Given entries:
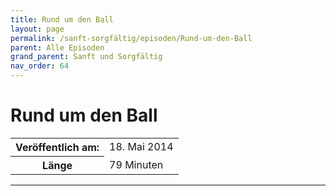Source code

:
 ```yaml
---
title: Rund um den Ball
layout: page
permalink: /sanft-sorgfältig/episoden/Rund-um-den-Ball
parent: Alle Episoden
grand_parent: Sanft und Sorgfältig
nav_order: 64
---
```


# Rund um den Ball
<table class="resp-table dcf-table dcf-table-responsive dcf-table-bordered dcf-table-striped dcf-w-100%">
                    <tbody>
                        <tr>
                            <th scope="row">Veröffentlich am:</th>
                            <td data-label="Veröffentlich am:">18. Mai 2014</td>
                        </tr>
                        <tr>
                            <th scope="row">Länge </th>
                            <td data-label="Länge ">79 Minuten</td>
                        </tr></tbody>
                </table>

***

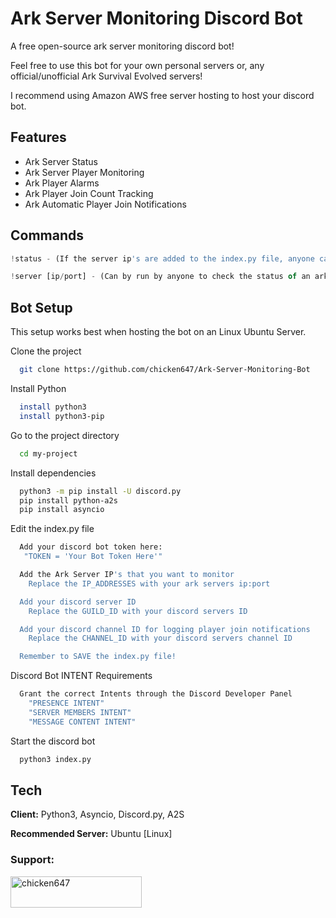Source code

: # Ark Server Monitoring Discord Bot

A free open-source ark server monitoring discord bot! 

Feel free to use this bot for your own personal servers or, any official/unofficial Ark Survival Evolved servers! 

I recommend using Amazon AWS free server hosting to host your discord bot. 


## Features

- Ark Server Status
- Ark Server Player Monitoring
- Ark Player Alarms
- Ark Player Join Count Tracking
- Ark Automatic Player Join Notifications


## Commands

```javascript
!status - (If the server ip's are added to the index.py file, anyone can use this command to check the status of the servers.)

!server [ip/port] - (Can by run by anyone to check the status of an ark server through the ip.)
```


## Bot Setup

This setup works best when hosting the bot on an Linux Ubuntu Server. 

Clone the project
```bash
  git clone https://github.com/chicken647/Ark-Server-Monitoring-Bot
```

Install Python
```bash
  install python3
  install python3-pip
```

Go to the project directory

```bash
  cd my-project
```

Install dependencies

```bash
  python3 -m pip install -U discord.py
  pip install python-a2s
  pip install asyncio
```

Edit the index.py file

```bash
  Add your discord bot token here:
   "TOKEN = 'Your Bot Token Here'"

  Add the Ark Server IP's that you want to monitor
    Replace the IP_ADDRESSES with your ark servers ip:port

  Add your discord server ID
    Replace the GUILD_ID with your discord servers ID

  Add your discord channel ID for logging player join notifications  
    Replace the CHANNEL_ID with your discord servers channel ID

  Remember to SAVE the index.py file!
```

Discord Bot INTENT Requirements
```bash
  Grant the correct Intents through the Discord Developer Panel
    "PRESENCE INTENT" 
    "SERVER MEMBERS INTENT" 
    "MESSAGE CONTENT INTENT" 
```

Start the discord bot

```bash
  python3 index.py
```


## Tech

**Client:** Python3, Asyncio, Discord.py, A2S

**Recommended Server:** Ubuntu [Linux]


<h3 align="left">Support:</h3>
<p><a href="https://ko-fi.com/chicken647"> <img align="left" src="https://cdn.ko-fi.com/cdn/kofi3.png?v=3" height="50" width="210" alt="chicken647" /></a></p><br><br>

Work instruction: An exact copy of the listing is required; return it without any pictures.

Result for this exercise:
Source code

:
 ```yaml
---
title: Rund um den Ball
layout: page
permalink: /sanft-sorgfältig/episoden/Rund-um-den-Ball
parent: Alle Episoden
grand_parent: Sanft und Sorgfältig
nav_order: 64
---
```


# Rund um den Ball
<table class="resp-table dcf-table dcf-table-responsive dcf-table-bordered dcf-table-striped dcf-w-100%">
                    <tbody>
                        <tr>
                            <th scope="row">Veröffentlich am:</th>
                            <td data-label="Veröffentlich am:">18. Mai 2014</td>
                        </tr>
                        <tr>
                            <th scope="row">Länge </th>
                            <td data-label="Länge ">79 Minuten</td>
                        </tr></tbody>
                </table>

***

Source code

: # Ark Server Monitoring Discord Bot

A free open-source ark server monitoring discord bot! 

Feel free to use this bot for your own personal servers or, any official/unofficial Ark Survival Evolved servers! 

I recommend using Amazon AWS free server hosting to host your discord bot. 


## Features

- Ark Server Status
- Ark Server Player Monitoring
- Ark Player Alarms
- Ark Player Join Count Tracking
- Ark Automatic Player Join Notifications


## Commands

```javascript
!status - (If the server ip's are added to the index.py file, anyone can use this command to check the status of the servers.)

!server [ip/port] - (Can by run by anyone to check the status of an ark server through the ip.)
```


## Bot Setup

This setup works best when hosting the bot on an Linux Ubuntu Server. 

Clone the project
```bash
  git clone https://github.com/chicken647/Ark-Server-Monitoring-Bot
```

Install Python
```bash
  install python3
  install python3-pip
```

Go to the project directory

```bash
  cd my-project
```

Install dependencies

```bash
  python3 -m pip install -U discord.py
  pip install python-a2s
  pip install asyncio
```

Edit the index.py file

```bash
  Add your discord bot token here:
   "TOKEN = 'Your Bot Token Here'"

  Add the Ark Server IP's that you want to monitor
    Replace the IP_ADDRESSES with your ark servers ip:port

  Add your discord server ID
    Replace the GUILD_ID with your discord servers ID

  Add your discord channel ID for logging player join notifications  
    Replace the CHANNEL_ID with your discord servers channel ID

  Remember to SAVE the index.py file!
```

Discord Bot INTENT Requirements
```bash
  Grant the correct Intents through the Discord Developer Panel
    "PRESENCE INTENT" 
    "SERVER MEMBERS INTENT" 
    "MESSAGE CONTENT INTENT" 
```

Start the discord bot

```bash
  python3 index.py
```


## Tech

**Client:** Python3, Asyncio, Discord.py, A2S

**Recommended Server:** Ubuntu [Linux]


<h3 align="left">Support:</h3>
<p><a href="https://ko-fi.com/chicken647"> <img align="left" src="https://cdn.ko-fi.com/cdn/kofi3.png?v=3" height="50" width="210" alt="chicken647" /></a></p><br><br>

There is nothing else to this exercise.